Try the urnebes spread made of cream cheese and hot pepper along with cornbread for a typical Serbian breakfast or snack. Guaranteed to make your stomach growl! Food is actually part of the culture in the Balkans. People are traditionally very hospitable and good to their guests. When you visit someone, you will often be offered some snacks or meze usually some cut up cheese and sausage or ham , or even asked to have lunch with your hosts.
An old custom, still present in some areas, is serving slatko a preserve made of fruit or rose petals along with coffee. Taking a spoonful is considered to be good manners. In the fall and early winter, people from former Yugoslavia make zimnica. Zimnica is a way to preserve vegetables and fruit and consume them during the cold days. Let us paint the picture of just how extravagant this relish is. The word ajvar most likely comes from the Turkish word havyar which means caviar.

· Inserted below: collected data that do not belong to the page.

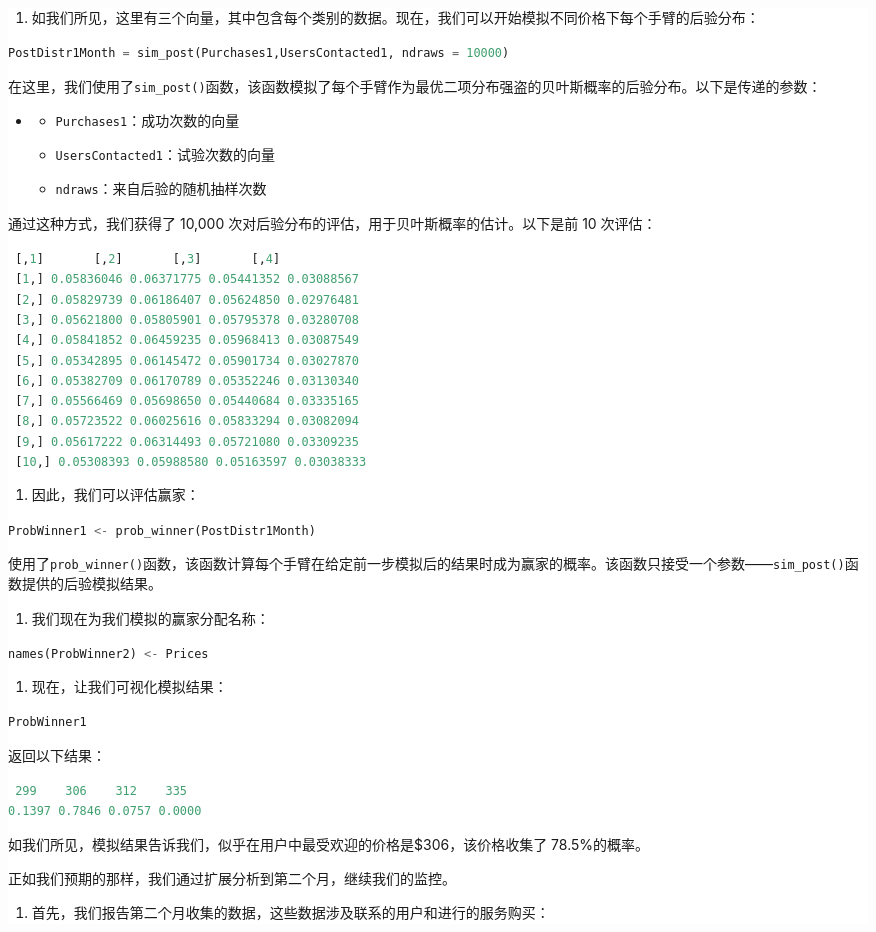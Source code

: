 1.  如我们所见，这里有三个向量，其中包含每个类别的数据。现在，我们可以开始模拟不同价格下每个手臂的后验分布：

```py
PostDistr1Month = sim_post(Purchases1,UsersContacted1, ndraws = 10000)
```

在这里，我们使用了`sim_post()`函数，该函数模拟了每个手臂作为最优二项分布强盗的贝叶斯概率的后验分布。以下是传递的参数：

+   +   `Purchases1`：成功次数的向量

    +   `UsersContacted1`：试验次数的向量

    +   `ndraws`：来自后验的随机抽样次数

通过这种方式，我们获得了 10,000 次对后验分布的评估，用于贝叶斯概率的估计。以下是前 10 次评估：

```py
 [,1]       [,2]       [,3]       [,4]
 [1,] 0.05836046 0.06371775 0.05441352 0.03088567
 [2,] 0.05829739 0.06186407 0.05624850 0.02976481
 [3,] 0.05621800 0.05805901 0.05795378 0.03280708
 [4,] 0.05841852 0.06459235 0.05968413 0.03087549
 [5,] 0.05342895 0.06145472 0.05901734 0.03027870
 [6,] 0.05382709 0.06170789 0.05352246 0.03130340
 [7,] 0.05566469 0.05698650 0.05440684 0.03335165
 [8,] 0.05723522 0.06025616 0.05833294 0.03082094
 [9,] 0.05617222 0.06314493 0.05721080 0.03309235
 [10,] 0.05308393 0.05988580 0.05163597 0.03038333
```

1.  因此，我们可以评估赢家：

```py
ProbWinner1 <- prob_winner(PostDistr1Month)
```

使用了`prob_winner()`函数，该函数计算每个手臂在给定前一步模拟后的结果时成为赢家的概率。该函数只接受一个参数——`sim_post()`函数提供的后验模拟结果。

1.  我们现在为我们模拟的赢家分配名称：

```py
names(ProbWinner2) <- Prices
```

1.  现在，让我们可视化模拟结果：

```py
ProbWinner1
```

返回以下结果：

```py
 299    306    312    335
0.1397 0.7846 0.0757 0.0000
```

如我们所见，模拟结果告诉我们，似乎在用户中最受欢迎的价格是$306，该价格收集了 78.5%的概率。

正如我们预期的那样，我们通过扩展分析到第二个月，继续我们的监控。

1.  首先，我们报告第二个月收集的数据，这些数据涉及联系的用户和进行的服务购买：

This condiment is made from roasted red bell peppers and garlic, while some kinds also contain eggplant. Another thing people prepare for the winter-time is homemade jam. Although you can buy jam in grocery stores, the process of making it is a joyous ritual for Balkan families. People who live in villages make jam and zimnica in general on large wood-burning stoves.
The usual fruits used are plums, apricots and rose hip, but nowadays people often make strawberry and raspberry jam as well. The Yugoslavia region has a strong coffee tradition.
Everyone will know how to make it. You will notice that the cafes are always filled with locals having conversations over a warm cup. We have a couple of recommendations and options. Every tourist should attempt to try at least one!